_HOW TO COMPLETE THIS TASK_: Each line of the records below that holds "lets" should be copied out.

_PROVIDED ENTRIES_:
○ ○ ○ ○
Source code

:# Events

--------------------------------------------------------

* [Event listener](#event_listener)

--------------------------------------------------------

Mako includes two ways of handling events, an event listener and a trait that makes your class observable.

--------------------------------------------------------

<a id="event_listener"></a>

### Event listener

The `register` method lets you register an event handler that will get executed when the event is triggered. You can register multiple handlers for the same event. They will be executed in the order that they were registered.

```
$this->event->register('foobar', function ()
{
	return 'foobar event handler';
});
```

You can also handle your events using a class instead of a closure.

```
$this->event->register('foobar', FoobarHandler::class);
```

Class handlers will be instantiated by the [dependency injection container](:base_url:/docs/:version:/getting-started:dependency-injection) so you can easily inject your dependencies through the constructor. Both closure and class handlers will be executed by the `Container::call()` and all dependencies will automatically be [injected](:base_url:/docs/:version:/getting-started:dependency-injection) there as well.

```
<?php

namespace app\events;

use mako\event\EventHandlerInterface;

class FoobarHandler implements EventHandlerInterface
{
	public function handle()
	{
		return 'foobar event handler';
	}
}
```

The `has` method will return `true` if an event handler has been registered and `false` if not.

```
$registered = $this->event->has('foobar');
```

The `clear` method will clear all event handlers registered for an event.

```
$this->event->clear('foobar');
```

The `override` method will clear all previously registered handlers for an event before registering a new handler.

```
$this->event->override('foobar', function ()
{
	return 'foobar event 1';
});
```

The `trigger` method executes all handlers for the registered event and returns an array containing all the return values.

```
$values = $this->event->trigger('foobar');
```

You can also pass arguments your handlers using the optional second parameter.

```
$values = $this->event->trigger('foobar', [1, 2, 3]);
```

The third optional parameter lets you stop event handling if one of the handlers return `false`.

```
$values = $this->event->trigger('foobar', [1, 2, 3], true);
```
○ ○ ○ ○
_SOLUTION FOR THIS EXERCISE_:
The `register` method lets you register an event handler that will get executed when the event is triggered. You can register multiple handlers for the same event. They will be executed in the order that they were registered.
The third optional parameter lets you stop event handling if one of the handlers return `false`.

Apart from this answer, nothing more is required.